La Iglesia y la nobleza no ponen trabas, aunque sí las ciudades, con Zaragoza al frente, que rechazan los cálculos de la monarquía por excesivos y no están dispuestas a votar ninguna concesión sin el consentimiento de sus vecinos. En Valencia, donde las repercusiones económicas de la expulsión de los moriscos todavía no han sido superadas, la Corona encuentra obstáculos parecidos, esta vez por parte de la nobleza, que es quien opone mayor resistencia: ni se pueden reclutar 6.000 soldados ni recaudar el dinero necesario para movilizarlos, y además el reino no mantiene fronteras con los enemigos y costea la defensa del litoral con más de 30.000 ducados anuales. En Lérida, los catalanes no sólo han conseguido que antes de aprobar cualquier subsidio se discutan sus reivindicaciones (recortar la jurisdicción inquisitorial, no pagar el quinto de los ingresos municipales) y se elaboren nuevas leyes, sino que se oponen, pese a la oferta del Conde-Duque de crear una Compañía Mercantil para el Levante, a toda contribución de soldados porque sus constituciones prohíben hacer la guerra fuera de sus fronteras y porque cualquier leva debe realizarse siempre que el monarca se ponga al frente del ejército, si bien están dispuestos a entregar 2 millones de libras, cantidad que parece insuficiente a Felipe IV, aunque la situación económica del Principado no era por entonces boyante.

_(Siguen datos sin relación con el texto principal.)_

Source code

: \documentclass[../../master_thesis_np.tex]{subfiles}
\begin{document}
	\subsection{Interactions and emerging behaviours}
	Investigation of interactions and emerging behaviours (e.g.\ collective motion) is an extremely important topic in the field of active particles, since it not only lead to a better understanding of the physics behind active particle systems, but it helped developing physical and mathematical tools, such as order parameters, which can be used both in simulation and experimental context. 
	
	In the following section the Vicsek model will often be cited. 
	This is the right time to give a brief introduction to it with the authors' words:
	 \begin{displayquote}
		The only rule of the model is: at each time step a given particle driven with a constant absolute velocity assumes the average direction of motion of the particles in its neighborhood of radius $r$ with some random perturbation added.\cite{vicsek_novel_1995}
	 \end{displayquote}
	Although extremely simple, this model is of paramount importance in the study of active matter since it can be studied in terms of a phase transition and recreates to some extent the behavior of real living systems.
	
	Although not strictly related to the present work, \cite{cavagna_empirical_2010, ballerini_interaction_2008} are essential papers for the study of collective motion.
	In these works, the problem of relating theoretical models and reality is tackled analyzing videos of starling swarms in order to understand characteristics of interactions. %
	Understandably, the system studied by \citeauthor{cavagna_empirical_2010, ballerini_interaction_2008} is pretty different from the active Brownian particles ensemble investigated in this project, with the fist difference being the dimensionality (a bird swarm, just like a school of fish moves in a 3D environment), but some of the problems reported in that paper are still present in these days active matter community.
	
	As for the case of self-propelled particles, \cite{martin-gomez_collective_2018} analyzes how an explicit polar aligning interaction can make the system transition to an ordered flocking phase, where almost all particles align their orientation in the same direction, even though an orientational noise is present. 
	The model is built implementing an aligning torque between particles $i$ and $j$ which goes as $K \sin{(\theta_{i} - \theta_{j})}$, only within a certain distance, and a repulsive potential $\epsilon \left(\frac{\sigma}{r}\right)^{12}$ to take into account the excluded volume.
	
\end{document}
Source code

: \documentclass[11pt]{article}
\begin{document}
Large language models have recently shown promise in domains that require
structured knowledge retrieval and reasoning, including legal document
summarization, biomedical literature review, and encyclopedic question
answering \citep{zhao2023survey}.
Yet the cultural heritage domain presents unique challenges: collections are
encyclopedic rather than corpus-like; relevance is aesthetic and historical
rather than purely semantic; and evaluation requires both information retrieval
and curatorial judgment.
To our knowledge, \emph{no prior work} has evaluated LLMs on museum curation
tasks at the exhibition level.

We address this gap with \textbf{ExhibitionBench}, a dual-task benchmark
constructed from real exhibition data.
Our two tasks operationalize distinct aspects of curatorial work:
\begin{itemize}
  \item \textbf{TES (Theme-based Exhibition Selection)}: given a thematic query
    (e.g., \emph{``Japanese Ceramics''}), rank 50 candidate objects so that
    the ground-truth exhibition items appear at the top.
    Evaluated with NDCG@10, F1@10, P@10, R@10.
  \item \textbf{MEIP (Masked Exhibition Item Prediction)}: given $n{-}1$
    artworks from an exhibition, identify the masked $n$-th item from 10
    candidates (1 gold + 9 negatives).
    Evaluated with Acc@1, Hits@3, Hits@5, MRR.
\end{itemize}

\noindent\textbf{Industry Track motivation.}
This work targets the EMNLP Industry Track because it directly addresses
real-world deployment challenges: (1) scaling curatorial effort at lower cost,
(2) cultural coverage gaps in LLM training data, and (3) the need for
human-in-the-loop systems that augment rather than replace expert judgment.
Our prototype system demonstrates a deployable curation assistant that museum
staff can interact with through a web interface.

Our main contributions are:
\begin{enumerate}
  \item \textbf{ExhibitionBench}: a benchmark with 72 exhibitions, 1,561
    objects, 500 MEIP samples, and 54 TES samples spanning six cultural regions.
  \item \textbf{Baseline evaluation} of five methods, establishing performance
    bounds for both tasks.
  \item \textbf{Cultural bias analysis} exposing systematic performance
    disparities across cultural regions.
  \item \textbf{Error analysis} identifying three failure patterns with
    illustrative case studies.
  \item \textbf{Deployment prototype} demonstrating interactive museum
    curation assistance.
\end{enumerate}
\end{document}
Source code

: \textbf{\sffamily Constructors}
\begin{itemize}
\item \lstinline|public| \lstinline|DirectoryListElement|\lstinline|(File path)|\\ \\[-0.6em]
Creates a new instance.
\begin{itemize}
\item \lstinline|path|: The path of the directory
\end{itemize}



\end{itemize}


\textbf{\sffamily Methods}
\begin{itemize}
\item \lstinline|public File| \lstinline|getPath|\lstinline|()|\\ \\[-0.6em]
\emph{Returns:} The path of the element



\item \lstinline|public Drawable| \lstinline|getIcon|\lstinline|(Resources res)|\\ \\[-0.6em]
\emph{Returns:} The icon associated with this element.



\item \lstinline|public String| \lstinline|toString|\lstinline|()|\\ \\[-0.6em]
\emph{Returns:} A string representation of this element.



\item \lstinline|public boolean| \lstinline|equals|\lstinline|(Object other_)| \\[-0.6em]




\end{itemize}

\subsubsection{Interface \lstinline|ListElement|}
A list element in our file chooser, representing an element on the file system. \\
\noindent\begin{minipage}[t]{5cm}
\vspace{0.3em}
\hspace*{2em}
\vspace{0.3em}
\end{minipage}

La actitud intransigente de las Cortes catalanas, donde la Corona ni siquiera puede contar, para forzar la oposición de las ciudades a la Unión de Armas, con el apoyo de la nobleza y del clero, en cuyo seno se producen fuertes disensiones, exaspera al monarca y al valido, por lo que el 4 de mayo la Corte abandona Lérida. En Aragón será preciso que tropas castellanas crucen la frontera para que el reino se avenga a votar el servicio solicitado, aunque no en hombres sino en dinero, y rebajada la cantidad prevista en un veinte por ciento. Tampoco las Cortes de Valencia han votado lo que se pedía, pero aun así han realizado un esfuerzo considerable al otorgar 1.080.000 libras por quince años. En Castilla la Unión de Armas se proclama en el mes de julio de 1626 con la promesa de que la Corona costeará la mayor parte del esfuerzo bélico, y en Flandes, no sin dificultades, se acepta la cuota estipulada de 12.000 hombres, lo mismo que en Nápoles, donde se ha ido formando una nobleza de nuevo cuño en los últimos años que asume las directrices políticas de Madrid sin oposición por los beneficios obtenidos.